[llvm-commits] [llvm] r44656 - in /llvm/trunk: lib/CodeGen/SelectionDAG/DAGCombiner.cpp lib/Target/README.txt test/CodeGen/X86/shift-combine.ll
Chris Lattner
sabre at nondot.org
Wed Dec 5 23:33:36 PST 2007
Author: lattner
Date: Thu Dec 6 01:33:36 2007
New Revision: 44656
URL: http://llvm.org/viewvc/llvm-project?rev=44656&view=rev
Log:
implement a readme entry, compiling the code into:
_foo:
movl $12, %eax
andl 4(%esp), %eax
movl _array(%eax), %eax
ret
instead of:
_foo:
movl 4(%esp), %eax
shrl $2, %eax
andl $3, %eax
movl _array(,%eax,4), %eax
ret
As it turns out, this triggers all the time, in a wide variety of
situations, for example, I see diffs like this in various programs:
- movl 8(%eax), %eax
- shll $2, %eax
- andl $1020, %eax
- movl (%esi,%eax), %eax
+ movzbl 8(%eax), %eax
+ movl (%esi,%eax,4), %eax
- shll $2, %edx
- andl $1020, %edx
- movl (%edi,%edx), %edx
+ andl $255, %edx
+ movl (%edi,%edx,4), %edx
Unfortunately, I also see stuff like this, which can be fixed in the
X86 backend:
- andl $85, %ebx
- addl _bit_count(,%ebx,4), %ebp
+ shll $2, %ebx
+ andl $340, %ebx
+ addl _bit_count(%ebx), %ebp
Added:
llvm/trunk/test/CodeGen/X86/shift-combine.ll
Modified:
llvm/trunk/lib/CodeGen/SelectionDAG/DAGCombiner.cpp
llvm/trunk/lib/Target/README.txt
Modified: llvm/trunk/lib/CodeGen/SelectionDAG/DAGCombiner.cpp
URL: http://llvm.org/viewvc/llvm-project/llvm/trunk/lib/CodeGen/SelectionDAG/DAGCombiner.cpp?rev=44656&r1=44655&r2=44656&view=diff
==============================================================================
--- llvm/trunk/lib/CodeGen/SelectionDAG/DAGCombiner.cpp (original)

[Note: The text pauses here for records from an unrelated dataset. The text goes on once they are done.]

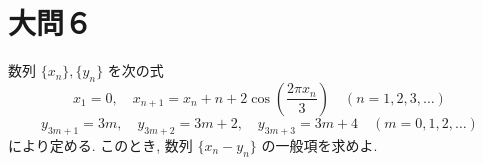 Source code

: \documentclass[dvipdfmx,a4paper]{jsarticle}
\newcommand{\2}{I\hspace{-1pt}I}
\newcommand{\3}{I\hspace{-1pt}I\hspace{-1pt}I}
\begin{document}
    \section{大問６}
    数列 $\{x_n\}, \{y_n\}$ を次の式
    \[
        x_1 = 0, \quad x_{n+1} = x_n + n + 2\cos\left( \frac{2\pi x_n}{3} \right) \quad (n=1, 2, 3, \ldots)
    \]
    \[
        y_{3m+1} = 3m, \quad y_{3m+2} = 3m+2, \quad y_{3m+3} = 3m+4 \quad (m=0, 1, 2, \ldots)
    \]
    により定める. このとき, 数列 $\{x_n - y_n\}$ の一般項を求めよ. 
\end{document}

+++ llvm/trunk/lib/CodeGen/SelectionDAG/DAGCombiner.cpp Thu Dec 6 01:33:36 2007
@@ -9,22 +9,6 @@
//
// This pass combines dag nodes to form fewer, simpler DAG nodes. It can be run
// both before and after the DAG is legalized.
-//
-// FIXME: Missing folds
-// sdiv, udiv, srem, urem (X, const) where X is an integer can be expanded into
-// a sequence of multiplies, shifts, and adds. This should be controlled by
-// some kind of hint from the target that int div is expensive.
-// various folds of mulh[s,u] by constants such as -1, powers of 2, etc.
-//
-// FIXME: select C, pow2, pow2 -> something smart
-// FIXME: trunc(select X, Y, Z) -> select X, trunc(Y), trunc(Z)
-// FIXME: Dead stores -> nuke
-// FIXME: shr X, (and Y,31) -> shr X, Y (TRICKY!)
-// FIXME: mul (x, const) -> shifts + adds
-// FIXME: undef values
-// FIXME: divide by zero is currently left unfolded. do we want to turn this
-// into an undef?
-// FIXME: select ne (select cc, 1, 0), 0, true, false -> select cc, true, false
//
//===----------------------------------------------------------------------===//
@@ -280,6 +264,8 @@
SDOperand XformToShuffleWithZero(SDNode *N);
SDOperand ReassociateOps(unsigned Opc, SDOperand LHS, SDOperand RHS);
+ SDOperand visitShiftByConstant(SDNode *N, unsigned Amt);
+
bool SimplifySelectOps(SDNode *SELECT, SDOperand LHS, SDOperand RHS);
SDOperand SimplifyBinOpWithSameOpcodeHands(SDNode *N);
SDOperand SimplifySelect(SDOperand N0, SDOperand N1, SDOperand N2);
@@ -2145,6 +2131,64 @@
return SDOperand();
}
+/// visitShiftByConstant - Handle transforms common to the three shifts, when
+/// the shift amount is a constant.
+SDOperand DAGCombiner::visitShiftByConstant(SDNode *N, unsigned Amt) {
+ SDNode *LHS = N->getOperand(0).Val;
+ if (!LHS->hasOneUse()) return SDOperand();
+
+ // We want to pull some binops through shifts, so that we have (and (shift))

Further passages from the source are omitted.